§ **Dataset content**

BEGIN

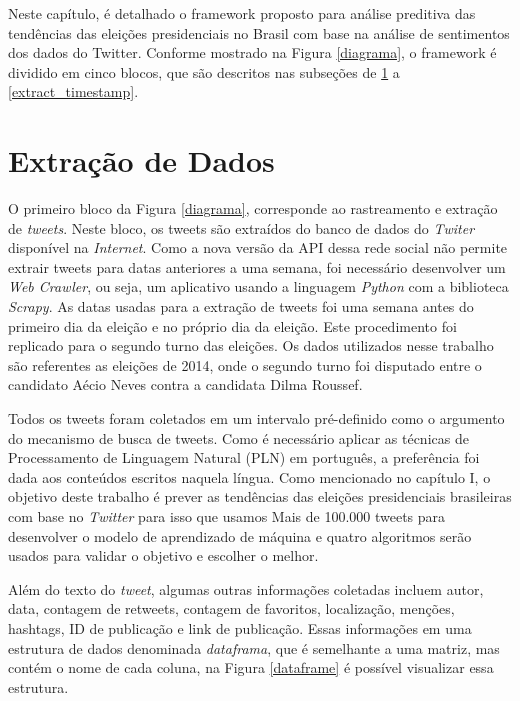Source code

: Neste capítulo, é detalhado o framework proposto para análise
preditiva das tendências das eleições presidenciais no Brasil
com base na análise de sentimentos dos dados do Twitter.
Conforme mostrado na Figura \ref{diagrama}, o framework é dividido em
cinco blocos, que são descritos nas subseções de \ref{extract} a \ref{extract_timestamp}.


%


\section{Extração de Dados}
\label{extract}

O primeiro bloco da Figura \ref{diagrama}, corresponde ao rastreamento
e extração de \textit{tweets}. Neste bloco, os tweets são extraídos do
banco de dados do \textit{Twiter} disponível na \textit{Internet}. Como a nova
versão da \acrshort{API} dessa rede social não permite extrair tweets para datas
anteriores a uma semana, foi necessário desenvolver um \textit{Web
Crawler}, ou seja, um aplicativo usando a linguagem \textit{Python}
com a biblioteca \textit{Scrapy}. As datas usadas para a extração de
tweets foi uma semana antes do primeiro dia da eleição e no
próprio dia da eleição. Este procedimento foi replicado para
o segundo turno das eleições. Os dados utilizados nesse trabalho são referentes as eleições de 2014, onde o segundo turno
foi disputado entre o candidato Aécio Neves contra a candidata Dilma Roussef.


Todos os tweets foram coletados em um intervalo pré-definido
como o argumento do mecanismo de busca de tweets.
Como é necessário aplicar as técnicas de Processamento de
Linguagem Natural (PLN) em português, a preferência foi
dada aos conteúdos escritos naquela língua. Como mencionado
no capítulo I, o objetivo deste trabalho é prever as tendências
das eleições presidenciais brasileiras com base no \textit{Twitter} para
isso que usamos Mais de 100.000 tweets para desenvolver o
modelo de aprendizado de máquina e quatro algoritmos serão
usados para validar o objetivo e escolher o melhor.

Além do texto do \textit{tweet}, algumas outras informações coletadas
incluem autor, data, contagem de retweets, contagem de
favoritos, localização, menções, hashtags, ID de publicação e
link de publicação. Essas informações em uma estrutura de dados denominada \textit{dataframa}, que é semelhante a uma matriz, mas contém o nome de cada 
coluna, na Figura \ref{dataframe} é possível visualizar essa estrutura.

END

§ **Exercise aim**
Copy the lines exactly as they appear from the opening of the entries above through the line with "Conforme mostrado na", excluding all pictures.

§ **Result for this task**
Source code

: Neste capítulo, é detalhado o framework proposto para análise
preditiva das tendências das eleições presidenciais no Brasil
com base na análise de sentimentos dos dados do Twitter.
Conforme mostrado na Figura \ref{diagrama}, o framework é dividido em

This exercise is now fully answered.